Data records
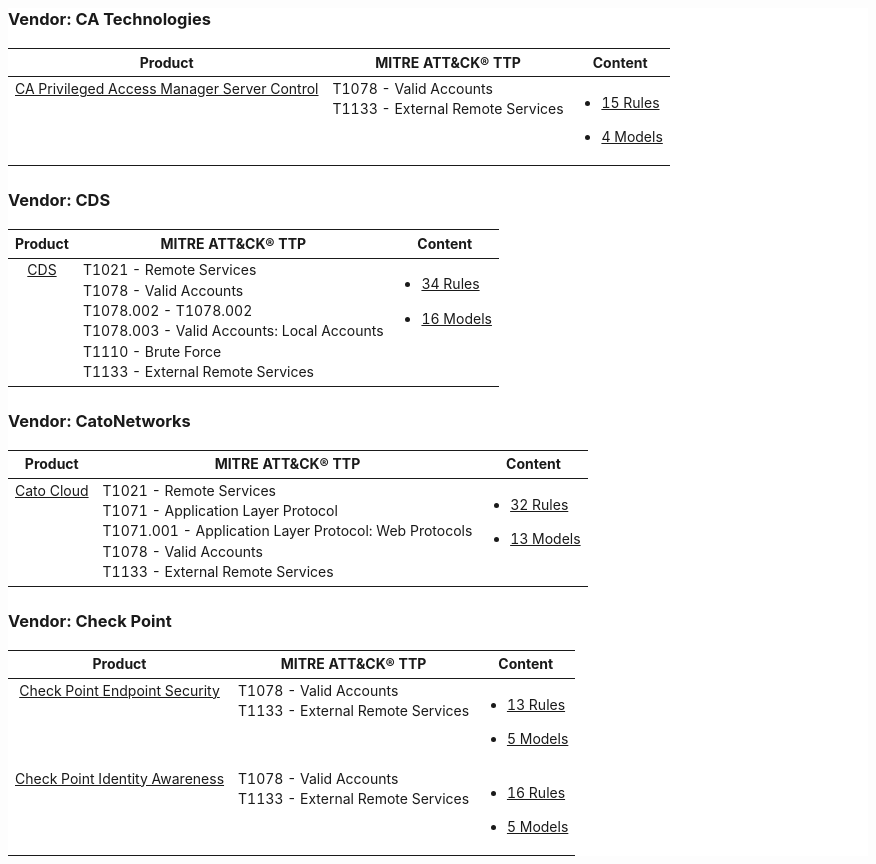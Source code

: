 ### Vendor: CA Technologies
|                                                                                      Product                                                                                       | MITRE ATT&CK® TTP                                              | Content                                                                                                                                                                                                                          |
|:----------------------------------------------------------------------------------------------------------------------------------------------------------------------------------:| -------------------------------------------------------------- | -------------------------------------------------------------------------------------------------------------------------------------------------------------------------------------------------------------------------------- |
| [CA Privileged Access Manager Server Control](../DS/CA_Technologies/ca_privileged_access_manager_server_control/ds_ca_technologies_ca_privileged_access_manager_server_control.md) | T1078 - Valid Accounts<br>T1133 - External Remote Services<br> | [<ul><li>15 Rules</li></ul><ul><li>4 Models</li></ul>](../DS/CA_Technologies/ca_privileged_access_manager_server_control/RM/r_m_ca_technologies_ca_privileged_access_manager_server_control_Abnormal_Authentication_&_Access.md) |
### Vendor: CDS
|              Product               | MITRE ATT&CK® TTP                                                                                                                                                                       | Content                                                                                                                   |
|:----------------------------------:| --------------------------------------------------------------------------------------------------------------------------------------------------------------------------------------- | ------------------------------------------------------------------------------------------------------------------------- |
| [CDS](../DS/CDS/cds/ds_cds_cds.md) | T1021 - Remote Services<br>T1078 - Valid Accounts<br>T1078.002 - T1078.002<br>T1078.003 - Valid Accounts: Local Accounts<br>T1110 - Brute Force<br>T1133 - External Remote Services<br> | [<ul><li>34 Rules</li></ul><ul><li>16 Models</li></ul>](../DS/CDS/cds/RM/r_m_cds_cds_Abnormal_Authentication_&_Access.md) |
### Vendor: CatoNetworks
|                                  Product                                  | MITRE ATT&CK® TTP                                                                                                                                                                        | Content                                                                                                                                                   |
|:-------------------------------------------------------------------------:| ---------------------------------------------------------------------------------------------------------------------------------------------------------------------------------------- | --------------------------------------------------------------------------------------------------------------------------------------------------------- |
| [Cato Cloud](../DS/CatoNetworks/cato_cloud/ds_catonetworks_cato_cloud.md) | T1021 - Remote Services<br>T1071 - Application Layer Protocol<br>T1071.001 - Application Layer Protocol: Web Protocols<br>T1078 - Valid Accounts<br>T1133 - External Remote Services<br> | [<ul><li>32 Rules</li></ul><ul><li>13 Models</li></ul>](../DS/CatoNetworks/cato_cloud/RM/r_m_catonetworks_cato_cloud_Abnormal_Authentication_&_Access.md) |
### Vendor: Check Point
|                                                               Product                                                               | MITRE ATT&CK® TTP                                                                                                                                                                        | Content                                                                                                                                                                                        |
|:-----------------------------------------------------------------------------------------------------------------------------------:| ---------------------------------------------------------------------------------------------------------------------------------------------------------------------------------------- | ---------------------------------------------------------------------------------------------------------------------------------------------------------------------------------------------- |
|  [Check Point Endpoint Security](../DS/Check_Point/check_point_endpoint_security/ds_check_point_check_point_endpoint_security.md)   | T1078 - Valid Accounts<br>T1133 - External Remote Services<br>                                                                                                                           | [<ul><li>13 Rules</li></ul><ul><li>5 Models</li></ul>](../DS/Check_Point/check_point_endpoint_security/RM/r_m_check_point_check_point_endpoint_security_Abnormal_Authentication_&_Access.md)   |
| [Check Point Identity Awareness](../DS/Check_Point/check_point_identity_awareness/ds_check_point_check_point_identity_awareness.md) | T1078 - Valid Accounts<br>T1133 - External Remote Services<br>                                                                                                                           | [<ul><li>16 Rules</li></ul><ul><li>5 Models</li></ul>](../DS/Check_Point/check_point_identity_awareness/RM/r_m_check_point_check_point_identity_awareness_Abnormal_Authentication_&_Access.md) |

[WHAT IS BEING ASKED] Among the lines above, which ones include the word "Vendor"? Copy them.

[EXPECTED OUTPUT]
: ### Vendor: CA Technologies
### Vendor: CDS
### Vendor: CatoNetworks
### Vendor: Check Point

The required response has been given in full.